BEGIN Supplied records

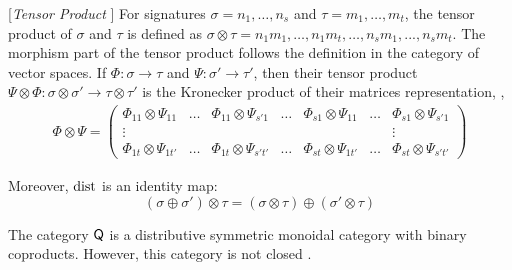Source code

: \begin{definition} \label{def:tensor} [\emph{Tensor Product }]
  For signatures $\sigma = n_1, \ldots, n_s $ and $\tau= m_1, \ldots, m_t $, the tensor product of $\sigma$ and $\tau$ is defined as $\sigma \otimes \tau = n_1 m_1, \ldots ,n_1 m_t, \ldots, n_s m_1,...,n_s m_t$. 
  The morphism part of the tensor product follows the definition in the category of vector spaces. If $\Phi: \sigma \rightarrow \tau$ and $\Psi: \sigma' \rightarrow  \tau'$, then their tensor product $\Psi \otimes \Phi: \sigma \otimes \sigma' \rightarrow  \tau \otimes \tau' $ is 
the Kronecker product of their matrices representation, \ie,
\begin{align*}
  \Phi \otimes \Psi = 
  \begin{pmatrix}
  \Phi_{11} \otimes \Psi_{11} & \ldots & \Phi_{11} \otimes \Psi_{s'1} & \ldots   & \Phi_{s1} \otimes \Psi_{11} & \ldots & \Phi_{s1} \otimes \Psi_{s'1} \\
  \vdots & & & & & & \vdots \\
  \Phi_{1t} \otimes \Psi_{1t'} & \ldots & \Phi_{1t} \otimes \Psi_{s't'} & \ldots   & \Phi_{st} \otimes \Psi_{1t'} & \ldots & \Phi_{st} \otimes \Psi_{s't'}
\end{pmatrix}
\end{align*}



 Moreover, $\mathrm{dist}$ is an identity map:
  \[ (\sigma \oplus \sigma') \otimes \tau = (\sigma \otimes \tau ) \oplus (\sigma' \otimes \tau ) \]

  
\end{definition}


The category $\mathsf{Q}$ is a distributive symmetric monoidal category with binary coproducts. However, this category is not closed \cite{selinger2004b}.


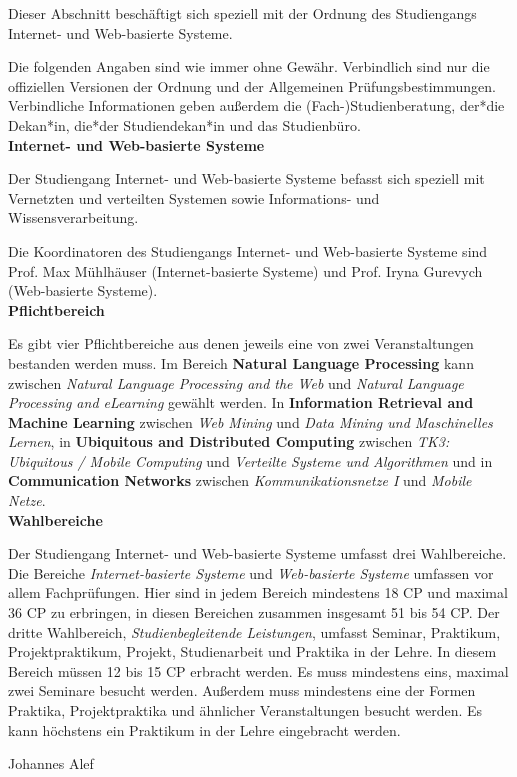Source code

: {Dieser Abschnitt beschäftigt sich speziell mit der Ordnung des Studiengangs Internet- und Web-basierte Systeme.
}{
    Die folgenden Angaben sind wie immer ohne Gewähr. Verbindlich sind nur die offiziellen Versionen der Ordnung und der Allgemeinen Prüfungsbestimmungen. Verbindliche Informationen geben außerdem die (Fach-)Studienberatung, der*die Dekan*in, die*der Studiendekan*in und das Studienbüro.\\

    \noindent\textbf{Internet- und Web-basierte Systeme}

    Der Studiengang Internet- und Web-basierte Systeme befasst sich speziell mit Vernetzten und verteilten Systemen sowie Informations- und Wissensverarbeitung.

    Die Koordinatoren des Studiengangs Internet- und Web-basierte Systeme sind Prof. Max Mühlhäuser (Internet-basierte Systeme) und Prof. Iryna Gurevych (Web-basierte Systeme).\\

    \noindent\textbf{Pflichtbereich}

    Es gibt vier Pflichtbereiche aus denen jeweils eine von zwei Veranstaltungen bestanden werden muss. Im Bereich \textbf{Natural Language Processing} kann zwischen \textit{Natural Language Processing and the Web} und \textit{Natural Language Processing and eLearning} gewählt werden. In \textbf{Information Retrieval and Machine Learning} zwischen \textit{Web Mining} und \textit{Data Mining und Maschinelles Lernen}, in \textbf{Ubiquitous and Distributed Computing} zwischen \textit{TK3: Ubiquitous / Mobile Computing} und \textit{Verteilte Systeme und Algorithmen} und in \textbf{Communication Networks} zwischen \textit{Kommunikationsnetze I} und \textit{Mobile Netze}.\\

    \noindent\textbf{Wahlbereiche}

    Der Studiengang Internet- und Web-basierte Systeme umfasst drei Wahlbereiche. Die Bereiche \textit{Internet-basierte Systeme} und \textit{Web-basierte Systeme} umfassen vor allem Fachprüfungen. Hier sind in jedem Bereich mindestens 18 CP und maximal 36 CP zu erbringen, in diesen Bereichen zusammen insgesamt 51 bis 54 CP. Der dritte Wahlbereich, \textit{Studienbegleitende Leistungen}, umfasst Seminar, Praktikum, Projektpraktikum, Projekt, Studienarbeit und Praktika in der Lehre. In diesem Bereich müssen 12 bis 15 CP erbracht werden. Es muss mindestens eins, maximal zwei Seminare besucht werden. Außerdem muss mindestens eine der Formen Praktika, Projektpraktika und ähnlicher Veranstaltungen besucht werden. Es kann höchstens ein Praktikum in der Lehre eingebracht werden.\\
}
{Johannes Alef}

END Supplied records

**Prompt:**
Your reply should hold all the lines from the listing above in which "Studiengangs" appears.

**Response to this task:**
: {Dieser Abschnitt beschäftigt sich speziell mit der Ordnung des Studiengangs Internet- und Web-basierte Systeme.
    Die Koordinatoren des Studiengangs Internet- und Web-basierte Systeme sind Prof. Max Mühlhäuser (Internet-basierte Systeme) und Prof. Iryna Gurevych (Web-basierte Systeme).\\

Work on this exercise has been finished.